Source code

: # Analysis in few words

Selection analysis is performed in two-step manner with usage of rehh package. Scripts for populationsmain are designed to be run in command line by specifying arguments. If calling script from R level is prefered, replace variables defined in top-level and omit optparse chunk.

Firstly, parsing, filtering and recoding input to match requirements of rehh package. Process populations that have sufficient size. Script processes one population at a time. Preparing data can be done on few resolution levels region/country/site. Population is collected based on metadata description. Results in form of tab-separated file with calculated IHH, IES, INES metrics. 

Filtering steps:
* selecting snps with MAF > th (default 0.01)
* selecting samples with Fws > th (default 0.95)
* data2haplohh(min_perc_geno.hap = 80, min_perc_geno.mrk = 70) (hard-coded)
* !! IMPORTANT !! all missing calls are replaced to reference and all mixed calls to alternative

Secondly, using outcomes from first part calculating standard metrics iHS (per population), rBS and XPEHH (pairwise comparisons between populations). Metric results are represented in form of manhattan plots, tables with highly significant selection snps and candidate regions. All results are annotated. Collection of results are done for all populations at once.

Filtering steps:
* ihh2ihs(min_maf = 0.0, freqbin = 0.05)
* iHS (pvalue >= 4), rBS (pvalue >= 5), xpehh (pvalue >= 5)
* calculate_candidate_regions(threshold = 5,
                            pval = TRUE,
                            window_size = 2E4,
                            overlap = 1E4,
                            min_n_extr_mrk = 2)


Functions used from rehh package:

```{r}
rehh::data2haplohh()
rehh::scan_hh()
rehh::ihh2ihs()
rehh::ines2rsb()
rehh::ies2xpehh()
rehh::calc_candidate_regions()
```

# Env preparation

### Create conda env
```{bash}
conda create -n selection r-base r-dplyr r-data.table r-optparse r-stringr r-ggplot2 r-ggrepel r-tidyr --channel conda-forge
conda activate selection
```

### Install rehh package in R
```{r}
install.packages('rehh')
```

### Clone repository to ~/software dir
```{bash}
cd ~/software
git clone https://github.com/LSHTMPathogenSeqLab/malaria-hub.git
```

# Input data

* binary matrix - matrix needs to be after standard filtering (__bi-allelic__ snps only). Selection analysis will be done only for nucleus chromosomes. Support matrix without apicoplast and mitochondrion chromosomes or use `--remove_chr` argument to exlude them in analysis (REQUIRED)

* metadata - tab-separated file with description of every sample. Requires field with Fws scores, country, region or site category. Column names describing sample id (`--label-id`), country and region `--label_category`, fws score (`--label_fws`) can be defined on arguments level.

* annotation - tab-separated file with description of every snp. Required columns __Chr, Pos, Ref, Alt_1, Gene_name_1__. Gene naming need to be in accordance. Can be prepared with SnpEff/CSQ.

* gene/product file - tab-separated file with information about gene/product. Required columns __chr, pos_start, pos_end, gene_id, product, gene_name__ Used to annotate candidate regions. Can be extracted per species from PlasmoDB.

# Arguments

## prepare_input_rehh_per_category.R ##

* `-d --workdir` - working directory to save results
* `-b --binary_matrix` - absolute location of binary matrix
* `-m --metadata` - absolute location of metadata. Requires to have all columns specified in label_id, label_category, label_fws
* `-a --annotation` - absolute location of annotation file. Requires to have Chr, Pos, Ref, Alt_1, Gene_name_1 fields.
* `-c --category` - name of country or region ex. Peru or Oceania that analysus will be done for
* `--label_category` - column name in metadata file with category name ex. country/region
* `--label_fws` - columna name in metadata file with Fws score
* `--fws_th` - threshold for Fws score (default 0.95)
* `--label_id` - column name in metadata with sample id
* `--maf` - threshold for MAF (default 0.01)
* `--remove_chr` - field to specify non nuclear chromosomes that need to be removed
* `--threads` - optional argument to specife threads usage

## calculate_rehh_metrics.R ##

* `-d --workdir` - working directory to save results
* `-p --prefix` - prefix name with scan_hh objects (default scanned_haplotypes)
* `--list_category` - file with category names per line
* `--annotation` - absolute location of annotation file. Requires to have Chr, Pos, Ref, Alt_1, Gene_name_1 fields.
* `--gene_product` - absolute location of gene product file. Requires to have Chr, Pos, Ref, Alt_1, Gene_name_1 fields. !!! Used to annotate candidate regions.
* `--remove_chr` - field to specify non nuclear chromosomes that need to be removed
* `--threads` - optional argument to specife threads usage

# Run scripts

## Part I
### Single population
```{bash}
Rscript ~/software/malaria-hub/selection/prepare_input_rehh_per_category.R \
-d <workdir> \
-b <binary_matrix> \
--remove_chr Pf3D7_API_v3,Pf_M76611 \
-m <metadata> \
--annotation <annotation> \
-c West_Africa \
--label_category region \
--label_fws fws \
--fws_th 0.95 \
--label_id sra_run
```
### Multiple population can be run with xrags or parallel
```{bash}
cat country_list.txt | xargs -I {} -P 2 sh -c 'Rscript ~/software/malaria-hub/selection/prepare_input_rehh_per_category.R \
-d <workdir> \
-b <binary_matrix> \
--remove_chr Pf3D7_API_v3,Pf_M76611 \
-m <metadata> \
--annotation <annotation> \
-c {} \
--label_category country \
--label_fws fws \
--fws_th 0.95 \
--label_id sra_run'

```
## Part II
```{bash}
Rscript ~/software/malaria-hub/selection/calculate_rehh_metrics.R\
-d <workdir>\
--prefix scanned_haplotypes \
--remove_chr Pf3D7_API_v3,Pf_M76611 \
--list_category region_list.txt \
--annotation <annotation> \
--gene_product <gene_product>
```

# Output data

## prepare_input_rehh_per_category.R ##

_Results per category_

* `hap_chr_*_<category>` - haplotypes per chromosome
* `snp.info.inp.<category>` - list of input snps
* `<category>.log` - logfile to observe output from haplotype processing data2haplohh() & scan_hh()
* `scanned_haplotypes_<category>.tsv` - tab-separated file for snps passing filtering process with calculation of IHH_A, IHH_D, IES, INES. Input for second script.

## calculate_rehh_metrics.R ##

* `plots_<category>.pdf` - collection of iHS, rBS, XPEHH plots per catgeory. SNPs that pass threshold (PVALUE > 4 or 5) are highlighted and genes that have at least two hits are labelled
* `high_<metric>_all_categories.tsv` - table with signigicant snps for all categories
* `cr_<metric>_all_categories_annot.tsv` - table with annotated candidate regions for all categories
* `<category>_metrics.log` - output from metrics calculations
::::::
• **Problem description**: Beginning with the first line of the entries, repeat each line exactly until you have reproduced the one containing "Selection analysis is", and add nothing further.

• **Answer space**:
Source code

: # Analysis in few words

Selection analysis is performed in two-step manner with usage of rehh package. Scripts for populationsmain are designed to be run in command line by specifying arguments. If calling script from R level is prefered, replace variables defined in top-level and omit optparse chunk.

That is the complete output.